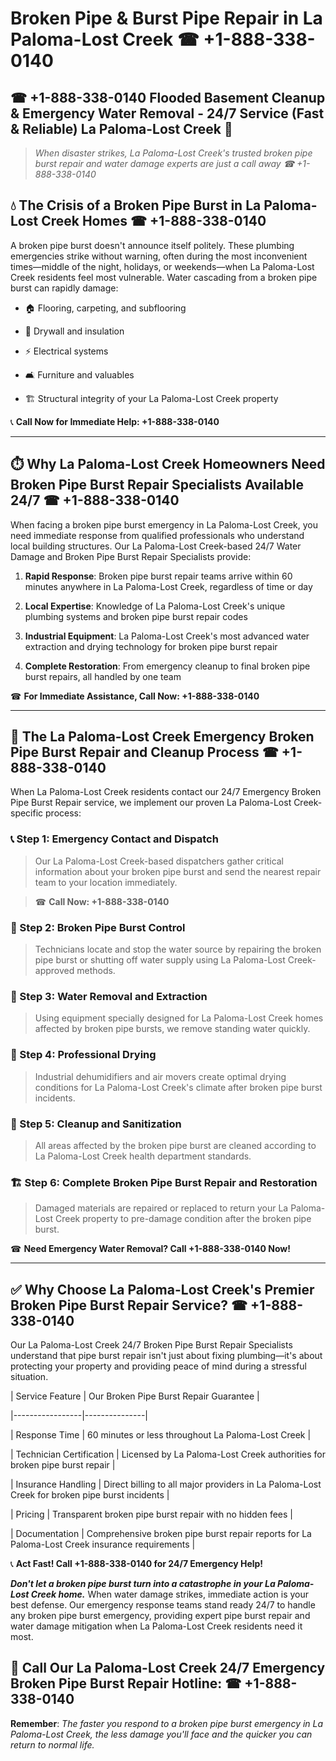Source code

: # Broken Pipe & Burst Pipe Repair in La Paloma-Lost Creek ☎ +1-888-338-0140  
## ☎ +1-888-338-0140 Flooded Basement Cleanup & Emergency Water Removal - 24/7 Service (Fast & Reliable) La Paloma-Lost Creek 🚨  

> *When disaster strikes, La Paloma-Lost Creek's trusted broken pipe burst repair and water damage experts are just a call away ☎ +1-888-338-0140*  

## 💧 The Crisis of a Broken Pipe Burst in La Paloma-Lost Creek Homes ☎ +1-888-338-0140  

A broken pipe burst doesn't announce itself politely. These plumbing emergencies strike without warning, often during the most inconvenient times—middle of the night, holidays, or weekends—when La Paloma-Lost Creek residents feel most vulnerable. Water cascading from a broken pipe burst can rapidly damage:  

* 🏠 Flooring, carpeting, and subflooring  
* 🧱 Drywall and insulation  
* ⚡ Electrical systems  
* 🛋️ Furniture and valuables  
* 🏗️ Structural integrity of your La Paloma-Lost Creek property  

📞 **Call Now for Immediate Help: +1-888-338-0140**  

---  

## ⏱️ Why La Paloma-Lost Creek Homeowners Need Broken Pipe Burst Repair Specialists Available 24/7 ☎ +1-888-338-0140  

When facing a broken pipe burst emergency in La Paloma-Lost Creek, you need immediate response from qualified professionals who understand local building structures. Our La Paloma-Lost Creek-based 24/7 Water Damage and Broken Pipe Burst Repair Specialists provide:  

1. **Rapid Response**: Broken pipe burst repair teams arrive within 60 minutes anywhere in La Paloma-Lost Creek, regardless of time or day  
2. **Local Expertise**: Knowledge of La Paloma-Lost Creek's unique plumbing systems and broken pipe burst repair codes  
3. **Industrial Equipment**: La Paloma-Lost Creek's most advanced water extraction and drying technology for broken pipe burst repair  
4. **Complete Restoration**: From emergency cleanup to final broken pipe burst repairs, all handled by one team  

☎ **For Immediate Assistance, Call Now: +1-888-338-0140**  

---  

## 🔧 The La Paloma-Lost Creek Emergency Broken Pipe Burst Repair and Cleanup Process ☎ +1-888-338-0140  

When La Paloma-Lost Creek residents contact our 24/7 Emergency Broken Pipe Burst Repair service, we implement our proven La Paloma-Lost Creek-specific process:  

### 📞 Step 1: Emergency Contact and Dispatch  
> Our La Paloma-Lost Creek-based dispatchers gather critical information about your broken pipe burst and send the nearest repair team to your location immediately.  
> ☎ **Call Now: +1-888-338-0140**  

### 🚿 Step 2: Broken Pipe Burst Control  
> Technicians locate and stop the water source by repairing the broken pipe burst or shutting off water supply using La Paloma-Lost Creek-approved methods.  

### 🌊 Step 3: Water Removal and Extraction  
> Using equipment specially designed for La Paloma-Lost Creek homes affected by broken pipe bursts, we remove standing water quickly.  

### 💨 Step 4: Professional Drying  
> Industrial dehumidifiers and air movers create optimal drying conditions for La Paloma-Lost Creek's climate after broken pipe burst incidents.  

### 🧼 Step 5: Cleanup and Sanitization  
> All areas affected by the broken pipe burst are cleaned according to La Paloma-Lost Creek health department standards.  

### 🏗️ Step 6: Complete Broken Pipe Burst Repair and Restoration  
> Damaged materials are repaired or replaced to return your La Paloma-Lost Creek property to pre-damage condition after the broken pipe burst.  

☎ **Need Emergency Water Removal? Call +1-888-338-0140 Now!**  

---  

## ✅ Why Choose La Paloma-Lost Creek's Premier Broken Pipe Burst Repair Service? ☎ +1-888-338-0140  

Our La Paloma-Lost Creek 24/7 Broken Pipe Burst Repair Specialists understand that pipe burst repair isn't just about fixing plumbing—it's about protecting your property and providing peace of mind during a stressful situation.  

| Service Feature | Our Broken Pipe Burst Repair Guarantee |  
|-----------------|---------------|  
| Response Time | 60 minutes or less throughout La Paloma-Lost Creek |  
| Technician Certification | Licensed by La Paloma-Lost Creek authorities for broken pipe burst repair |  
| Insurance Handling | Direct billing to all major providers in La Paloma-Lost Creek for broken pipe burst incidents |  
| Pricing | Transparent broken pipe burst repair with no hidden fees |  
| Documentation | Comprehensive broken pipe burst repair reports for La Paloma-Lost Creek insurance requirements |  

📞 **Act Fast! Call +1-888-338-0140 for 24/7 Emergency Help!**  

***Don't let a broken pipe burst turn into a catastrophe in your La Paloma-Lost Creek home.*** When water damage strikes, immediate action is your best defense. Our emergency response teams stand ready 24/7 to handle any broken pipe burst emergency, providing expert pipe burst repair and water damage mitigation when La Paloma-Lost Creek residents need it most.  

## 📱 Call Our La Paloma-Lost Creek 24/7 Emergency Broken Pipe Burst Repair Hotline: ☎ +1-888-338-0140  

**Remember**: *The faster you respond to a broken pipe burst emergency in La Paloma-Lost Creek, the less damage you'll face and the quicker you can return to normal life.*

...

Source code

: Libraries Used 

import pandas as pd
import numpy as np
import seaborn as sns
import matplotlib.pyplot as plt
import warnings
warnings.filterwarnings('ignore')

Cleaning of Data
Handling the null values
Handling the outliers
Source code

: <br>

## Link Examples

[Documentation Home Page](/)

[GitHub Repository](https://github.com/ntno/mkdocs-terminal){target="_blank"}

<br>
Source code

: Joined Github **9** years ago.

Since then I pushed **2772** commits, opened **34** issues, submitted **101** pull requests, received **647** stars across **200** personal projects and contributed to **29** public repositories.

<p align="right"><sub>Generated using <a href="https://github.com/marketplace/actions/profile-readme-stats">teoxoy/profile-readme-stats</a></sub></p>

==

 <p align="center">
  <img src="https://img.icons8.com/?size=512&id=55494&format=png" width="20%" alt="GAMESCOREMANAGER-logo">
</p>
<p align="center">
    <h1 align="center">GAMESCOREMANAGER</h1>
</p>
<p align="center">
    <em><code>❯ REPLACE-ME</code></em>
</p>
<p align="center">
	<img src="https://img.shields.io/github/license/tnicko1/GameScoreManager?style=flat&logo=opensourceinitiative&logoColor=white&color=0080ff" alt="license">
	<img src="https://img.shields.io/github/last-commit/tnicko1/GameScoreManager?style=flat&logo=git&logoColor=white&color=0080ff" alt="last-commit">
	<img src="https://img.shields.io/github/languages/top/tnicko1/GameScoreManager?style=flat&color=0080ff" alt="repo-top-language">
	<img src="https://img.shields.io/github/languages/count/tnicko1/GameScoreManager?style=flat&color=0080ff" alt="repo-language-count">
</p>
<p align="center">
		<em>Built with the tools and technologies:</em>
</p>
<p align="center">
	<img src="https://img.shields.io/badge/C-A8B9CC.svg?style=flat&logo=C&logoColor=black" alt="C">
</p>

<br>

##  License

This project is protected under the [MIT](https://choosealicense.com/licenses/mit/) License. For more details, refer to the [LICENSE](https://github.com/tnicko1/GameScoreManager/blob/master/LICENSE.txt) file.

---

_Assignment:_ Taking the entries above, print exactly the lines starting at the line with "Creek ☎ +1-888-338-0140" and ending at the line with "Drywall and insulation", both included.

_Solution for this exercise:_
: # Broken Pipe & Burst Pipe Repair in La Paloma-Lost Creek ☎ +1-888-338-0140  
## ☎ +1-888-338-0140 Flooded Basement Cleanup & Emergency Water Removal - 24/7 Service (Fast & Reliable) La Paloma-Lost Creek 🚨  

> *When disaster strikes, La Paloma-Lost Creek's trusted broken pipe burst repair and water damage experts are just a call away ☎ +1-888-338-0140*  

## 💧 The Crisis of a Broken Pipe Burst in La Paloma-Lost Creek Homes ☎ +1-888-338-0140  

A broken pipe burst doesn't announce itself politely. These plumbing emergencies strike without warning, often during the most inconvenient times—middle of the night, holidays, or weekends—when La Paloma-Lost Creek residents feel most vulnerable. Water cascading from a broken pipe burst can rapidly damage:  

* 🏠 Flooring, carpeting, and subflooring  
* 🧱 Drywall and insulation  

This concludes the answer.